In time, you will start to feel healthier, both mentally and physically, you will realize life has slowed down a bit, and you will feel calm and optimistic. And maybe, you will see that moving home was the best possible thing you could have done. Eventually, your plans will come together, your move date will be set, and you will start to think how much you’ll miss your parents, but more than anything, you’ll miss two of your new best friends.

Featured image provided by iStock

comments

Please help us maintain positive conversations by refraining from posting spam, advertisements, and links to other websites or blogs. we reserve the right to remove your comment if it does not adhere to these guidelines. thanks! post a comment.

  1. I love all of your comments, and it’s nice to know others are going through this situation with an optimistic attitude. I needed you all badly when I first moved back. Support group style!

  2. I’m currently in this situation. The hardest thing has been the lack of social life. I was always kind of a loner, but not like this.

  3. I just moved back in with my parents and–I think this will show how much I am failing at being an adult–I’m stoked about it! I love my parents and my little brother is still at home so I see this as my last chance to live with these people. I have a job that starts in February and I’ll be moving then but I’m more excited about these next few months in which I don’t have to work at Starbucks anymore! Thanks for your article and good luck with your endeavors! Parents are the best, aren’t they??
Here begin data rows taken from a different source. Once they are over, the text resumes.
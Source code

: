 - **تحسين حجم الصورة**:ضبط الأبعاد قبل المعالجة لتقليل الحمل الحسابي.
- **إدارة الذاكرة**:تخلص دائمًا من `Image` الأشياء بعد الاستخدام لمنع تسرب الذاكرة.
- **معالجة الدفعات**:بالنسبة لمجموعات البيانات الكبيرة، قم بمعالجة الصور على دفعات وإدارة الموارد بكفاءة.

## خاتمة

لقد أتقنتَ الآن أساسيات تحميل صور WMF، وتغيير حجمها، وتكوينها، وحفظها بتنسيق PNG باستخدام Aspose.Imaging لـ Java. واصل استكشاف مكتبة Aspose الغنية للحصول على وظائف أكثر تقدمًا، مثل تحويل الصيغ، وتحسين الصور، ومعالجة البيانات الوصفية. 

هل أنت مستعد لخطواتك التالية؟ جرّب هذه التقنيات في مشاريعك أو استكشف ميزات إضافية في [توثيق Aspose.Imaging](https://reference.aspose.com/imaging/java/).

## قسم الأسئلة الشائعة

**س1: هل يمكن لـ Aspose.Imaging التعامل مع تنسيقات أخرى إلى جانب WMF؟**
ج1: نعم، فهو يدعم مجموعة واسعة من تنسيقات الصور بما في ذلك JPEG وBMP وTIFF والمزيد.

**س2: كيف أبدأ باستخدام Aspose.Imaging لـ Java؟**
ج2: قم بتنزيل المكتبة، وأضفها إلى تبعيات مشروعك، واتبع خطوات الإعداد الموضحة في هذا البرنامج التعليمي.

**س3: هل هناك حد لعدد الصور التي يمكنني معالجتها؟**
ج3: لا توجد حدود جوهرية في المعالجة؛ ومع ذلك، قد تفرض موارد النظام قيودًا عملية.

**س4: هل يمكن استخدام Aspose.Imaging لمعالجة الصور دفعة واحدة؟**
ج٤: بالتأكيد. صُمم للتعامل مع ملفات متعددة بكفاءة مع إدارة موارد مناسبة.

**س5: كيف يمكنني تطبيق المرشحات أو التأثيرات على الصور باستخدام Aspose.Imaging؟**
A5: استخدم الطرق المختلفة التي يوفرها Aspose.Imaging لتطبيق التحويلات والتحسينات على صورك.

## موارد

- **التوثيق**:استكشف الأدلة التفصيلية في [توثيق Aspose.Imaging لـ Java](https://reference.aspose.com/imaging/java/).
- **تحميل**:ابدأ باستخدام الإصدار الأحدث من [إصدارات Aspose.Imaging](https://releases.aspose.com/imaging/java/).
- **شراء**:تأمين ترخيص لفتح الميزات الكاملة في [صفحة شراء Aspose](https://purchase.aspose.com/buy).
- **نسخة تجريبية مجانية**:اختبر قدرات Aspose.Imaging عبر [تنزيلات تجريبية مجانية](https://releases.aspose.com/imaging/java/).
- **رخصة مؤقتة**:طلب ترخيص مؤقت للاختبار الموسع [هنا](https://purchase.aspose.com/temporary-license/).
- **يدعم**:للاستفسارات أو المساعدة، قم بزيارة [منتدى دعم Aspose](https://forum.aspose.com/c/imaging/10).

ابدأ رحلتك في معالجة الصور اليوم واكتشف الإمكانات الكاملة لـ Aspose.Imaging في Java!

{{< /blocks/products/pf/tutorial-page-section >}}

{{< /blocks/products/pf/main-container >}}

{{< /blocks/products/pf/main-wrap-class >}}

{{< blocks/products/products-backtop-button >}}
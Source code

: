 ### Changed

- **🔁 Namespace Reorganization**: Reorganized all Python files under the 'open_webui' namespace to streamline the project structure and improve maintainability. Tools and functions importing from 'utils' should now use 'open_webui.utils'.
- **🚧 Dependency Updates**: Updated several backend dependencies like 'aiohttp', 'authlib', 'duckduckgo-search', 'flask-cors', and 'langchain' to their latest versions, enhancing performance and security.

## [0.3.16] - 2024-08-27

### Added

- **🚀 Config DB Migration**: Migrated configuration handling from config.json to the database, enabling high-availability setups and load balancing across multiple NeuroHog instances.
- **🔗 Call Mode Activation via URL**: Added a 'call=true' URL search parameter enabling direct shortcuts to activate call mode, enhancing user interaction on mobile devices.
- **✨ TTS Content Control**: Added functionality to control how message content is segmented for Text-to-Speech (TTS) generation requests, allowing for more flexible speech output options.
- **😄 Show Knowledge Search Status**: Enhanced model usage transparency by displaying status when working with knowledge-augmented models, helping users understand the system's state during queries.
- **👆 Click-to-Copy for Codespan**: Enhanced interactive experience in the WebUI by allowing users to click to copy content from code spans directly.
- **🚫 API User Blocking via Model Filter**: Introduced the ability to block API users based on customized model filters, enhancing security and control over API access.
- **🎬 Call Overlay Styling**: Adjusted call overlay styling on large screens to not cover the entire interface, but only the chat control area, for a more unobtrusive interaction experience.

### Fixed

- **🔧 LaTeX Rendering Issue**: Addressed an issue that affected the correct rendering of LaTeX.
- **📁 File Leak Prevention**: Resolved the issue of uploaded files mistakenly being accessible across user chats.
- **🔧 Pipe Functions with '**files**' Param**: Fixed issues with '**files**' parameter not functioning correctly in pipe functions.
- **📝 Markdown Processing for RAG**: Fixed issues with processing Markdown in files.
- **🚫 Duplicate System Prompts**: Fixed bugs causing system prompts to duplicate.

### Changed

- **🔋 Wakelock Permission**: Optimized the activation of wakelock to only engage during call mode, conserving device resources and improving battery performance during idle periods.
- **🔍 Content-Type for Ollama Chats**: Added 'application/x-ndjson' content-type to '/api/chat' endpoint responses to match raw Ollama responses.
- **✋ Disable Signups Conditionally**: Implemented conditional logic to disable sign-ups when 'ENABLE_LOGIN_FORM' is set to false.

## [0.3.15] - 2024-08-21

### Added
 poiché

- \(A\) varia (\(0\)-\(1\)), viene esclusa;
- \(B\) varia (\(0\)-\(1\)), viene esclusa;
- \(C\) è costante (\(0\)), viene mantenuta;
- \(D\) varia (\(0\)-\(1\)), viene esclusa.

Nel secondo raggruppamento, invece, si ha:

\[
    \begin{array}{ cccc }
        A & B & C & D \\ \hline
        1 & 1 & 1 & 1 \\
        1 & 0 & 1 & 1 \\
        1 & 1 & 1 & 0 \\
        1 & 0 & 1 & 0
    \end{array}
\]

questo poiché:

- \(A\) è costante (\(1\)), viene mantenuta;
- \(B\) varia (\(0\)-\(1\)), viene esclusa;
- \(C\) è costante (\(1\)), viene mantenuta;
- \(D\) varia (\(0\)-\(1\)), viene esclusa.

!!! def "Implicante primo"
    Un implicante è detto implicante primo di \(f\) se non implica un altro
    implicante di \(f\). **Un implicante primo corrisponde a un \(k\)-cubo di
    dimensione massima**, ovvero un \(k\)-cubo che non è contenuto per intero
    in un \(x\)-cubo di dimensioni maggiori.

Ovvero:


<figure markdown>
  4. TOTES!! as a “veteran” of living with one’s parents, you could not be more right. i have become the handy woman of the house whenever my dad is too lazy to do stuff, and as a result i’m actually learning how to like, take care of a home, a skill i will need one day (YES i will one day in the future have my own place, i swear). and i find, now that we’re all adults, while i don’t mind eating alone and cooking for one, it’s WAY more fun to cook for many. you get to make big fancy dishes that are 100% nutritionally balanced (mostly because they pay for 90% of that quality food) and that creates a constant stream of delicious left overs that you can eat for lunch the next day, saving you money on meals otherwise spent at crappy fast food restaurants or overpriced lunch establishments. don’t get me wrong, i’m not gonna be here forever, but it definitely has its perks once you get through the intense frustration period.

  5. I just moved back in with my parents and it’s been so frustrating! I mean I didn’t have much of a social life before but I have even less of one now and they don’t ever leave me alone. I’ll be in my bedroom working on some art or something and they’ll get all crazy and be like “What’s wrong?! Why don’t you want to talk to us?!” Parents, man.

  6. THANK YOU. Having been back home for almost two months after finishing uni, I needed to read this so badly. It made me feel a lot better!

  7. And the instinct for us moms (and dads) to “try and make it better” sometimes comes across as smothering. It’s hard when you are a kid; even harder when you are all adults, because it can easily turn to resentment and estrangement. I’m just glad in your case it has all worked out, and you all love each other. Best wishes to all of you!

  8. This is pretty awesome. I’m moving back home after I graduate in May and I feel like I’m definitely going to have to remember this advice!